Un film de plus sur un duo que tout oppose et qui vont devoir s’éduquer mutuellement s’ils veulent avancer dans la bonne direction. Cela ne semble pas passionnant au départ. Le film se démarque en cassant le stéréotype, surtout à cette époque, du maitre blanc prenant le noir avec du potentiel sous son aile en inversant la situation. Ici l’érudit est le noir malheureusement plongé dans un environnement qui ne le reconnaitra pas en raison de sa couleur de peau.
On entame donc la balade avec un italo-américain bagarreur et peu raffiné en besoin de trouver un job pour nourrir sa famille. On lui rencarde un job de chauffeur pour un certain Dr. Shirley. En s’y rendant, il constate qu’il est afro-américain, ce qui est gênant vu qu’il a manifesté un profond racisme auparavant. S’ensuit un road trip mêlé de tendresse, de rire et malheureusement de haine raciale à peine dissimulée. Dans ce voyage Marshala Ali va éduquer Viggo Mortensen tandis que ce dernier le protègera de ce qui l’attend au tournant. À moins que ce rapport ne s’inverse…

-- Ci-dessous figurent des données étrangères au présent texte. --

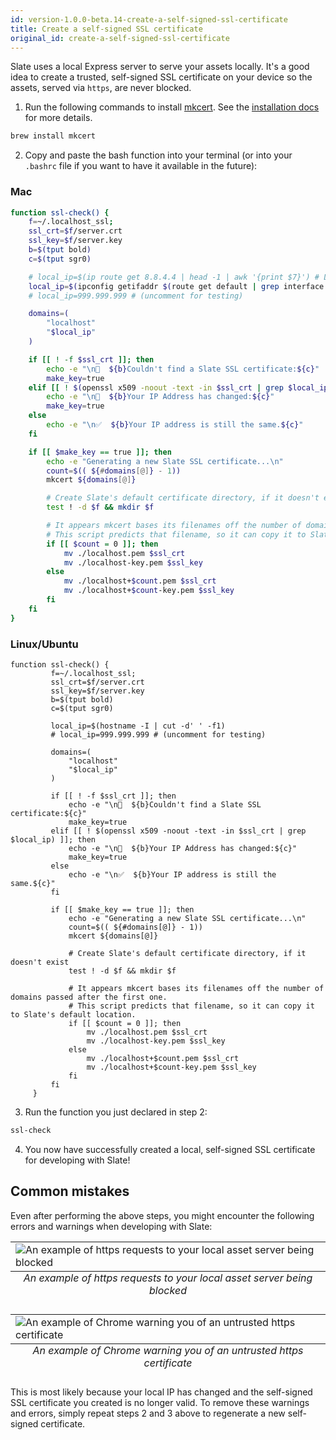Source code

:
```yaml
---
id: version-1.0.0-beta.14-create-a-self-signed-ssl-certificate
title: Create a self-signed SSL certificate
original_id: create-a-self-signed-ssl-certificate
---
```


Slate uses a local Express server to serve your assets locally. It's a good idea to create a trusted, self-signed SSL certificate on your device so the assets, served via `https`, are never blocked.

1. Run the following commands to install [mkcert](https://github.com/FiloSottile/mkcert). See the [installation docs](https://github.com/FiloSottile/mkcert#installation) for more details.

```bash
brew install mkcert
```

2. Copy and paste the bash function into your terminal (or into your `.bashrc` file if you want to have it available in the future):

### Mac
```bash
function ssl-check() {
    f=~/.localhost_ssl;
    ssl_crt=$f/server.crt
    ssl_key=$f/server.key
    b=$(tput bold)
    c=$(tput sgr0)

    # local_ip=$(ip route get 8.8.4.4 | head -1 | awk '{print $7}') # Linux Version
    local_ip=$(ipconfig getifaddr $(route get default | grep interface | awk '{print $2}')) # Mac Version
    # local_ip=999.999.999 # (uncomment for testing)

    domains=(
        "localhost"
        "$local_ip"
    )

    if [[ ! -f $ssl_crt ]]; then
        echo -e "\n🛑  ${b}Couldn't find a Slate SSL certificate:${c}"
        make_key=true
    elif [[ ! $(openssl x509 -noout -text -in $ssl_crt | grep $local_ip) ]]; then
        echo -e "\n🛑  ${b}Your IP Address has changed:${c}"
        make_key=true
    else
        echo -e "\n✅  ${b}Your IP address is still the same.${c}"
    fi

    if [[ $make_key == true ]]; then
        echo -e "Generating a new Slate SSL certificate...\n"
        count=$(( ${#domains[@]} - 1))
        mkcert ${domains[@]}

        # Create Slate's default certificate directory, if it doesn't exist
        test ! -d $f && mkdir $f

        # It appears mkcert bases its filenames off the number of domains passed after the first one.
        # This script predicts that filename, so it can copy it to Slate's default location.
        if [[ $count = 0 ]]; then
            mv ./localhost.pem $ssl_crt
            mv ./localhost-key.pem $ssl_key
        else
            mv ./localhost+$count.pem $ssl_crt
            mv ./localhost+$count-key.pem $ssl_key
        fi
    fi
}
```

### Linux/Ubuntu
```
function ssl-check() {
         f=~/.localhost_ssl;
         ssl_crt=$f/server.crt
         ssl_key=$f/server.key
         b=$(tput bold)
         c=$(tput sgr0)

         local_ip=$(hostname -I | cut -d' ' -f1)
         # local_ip=999.999.999 # (uncomment for testing)

         domains=(
             "localhost"
             "$local_ip"
         )

         if [[ ! -f $ssl_crt ]]; then
             echo -e "\n🛑  ${b}Couldn't find a Slate SSL certificate:${c}"
             make_key=true
         elif [[ ! $(openssl x509 -noout -text -in $ssl_crt | grep $local_ip) ]]; then
             echo -e "\n🛑  ${b}Your IP Address has changed:${c}"
             make_key=true
         else
             echo -e "\n✅  ${b}Your IP address is still the same.${c}"
         fi

         if [[ $make_key == true ]]; then
             echo -e "Generating a new Slate SSL certificate...\n"
             count=$(( ${#domains[@]} - 1))
             mkcert ${domains[@]}

             # Create Slate's default certificate directory, if it doesn't exist
             test ! -d $f && mkdir $f

             # It appears mkcert bases its filenames off the number of domains passed after the first one.
             # This script predicts that filename, so it can copy it to Slate's default location.
             if [[ $count = 0 ]]; then
                 mv ./localhost.pem $ssl_crt
                 mv ./localhost-key.pem $ssl_key
             else
                 mv ./localhost+$count.pem $ssl_crt
                 mv ./localhost+$count-key.pem $ssl_key
             fi
         fi
     }
```

3. Run the function you just declared in step 2:

```bash
ssl-check
```

4. You now have successfully created a local, self-signed SSL certificate for developing with Slate!

## Common mistakes

Even after performing the above steps, you might encounter the following errors and warnings when developing with Slate:

<table class="image">
<caption align="bottom"><em>An example of https requests to your local asset server being blocked</em></caption>
<tr><td><img src="https://user-images.githubusercontent.com/4837696/46975905-d8c08400-d095-11e8-933e-d07af7212a49.png" alt="An example of https requests to your local asset server being blocked"/></td></tr>
</table>

<table class="image">
<caption align="bottom"><em>An example of Chrome warning you of an untrusted https certificate</em></caption>
<tr><td><img src="https://user-images.githubusercontent.com/4837696/46975769-81221880-d095-11e8-992d-ff0f0fe08bb9.png" alt="An example of Chrome warning you of an untrusted https certificate"/></td></tr>
</table>

This is most likely because your local IP has changed and the self-signed SSL certificate you created is no longer valid. To remove these warnings and errors, simply repeat steps 2 and 3 above to regenerate a new self-signed certificate.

Being genius is not enough, it takes courage to change people's hearts.
Alors autant le dire tout de suite, ce film est brillant non pas par sa réalisation mais par son duo d’acteurs. Ali & Mortensen sont juste impeccables tout du long (si on occulte le fait que la prestation d’Ali jouant l’homme bourré n’est pas tellement convaincante). Et c’est cette relation entre deux hommes qui n’ont rien en commun qui va arriver à tirer les bonnes cordes pour nous émouvoir. Un génie plongé dans sa solitude car le monde peut comprendre son art mais ne peut pas accepter sa personne et ceux qui peuvent accepter sa personne ne peuvent comprendre son art. Un génie qui va trouver un sens aux choses sous le regard du rustre de service. Une amitié improbable, n’ayons pas peur des mots, une bromance !
Le film est par moment vraiment drôle, par moment vraiment dur (sans jamais rentrer dans la dureté insoutenable de certaines exactions de l’époque) et parfois un peu stéréotypé également (ce qui n’était pas nécessaire mais ne gêne pas vraiment la vision du film à mon sens).
Je n’ai personnellement pas très bien compris le passage où l’homosexualité de Don Shirley est révélée au grand jour subitement sans avoir eu d’indices au préalable sur la question et sans que cela ne joue en quoi que ce soit sur la suite de l'intrigue/aventure. À vrai dire, le mot ne sera même pas prononcé ni la moindre référence à ce passage. On dirait un point de vue qu’on a décidé de ne pas évoquer dans le film au montage final. Mais alors pourquoi avoir laissé cette scène d’arrestation dans les douches qui tombe comme un cheveux dans la soupe ? On n’avait pas réellement besoin de cet élément pour expliquer sa solitude…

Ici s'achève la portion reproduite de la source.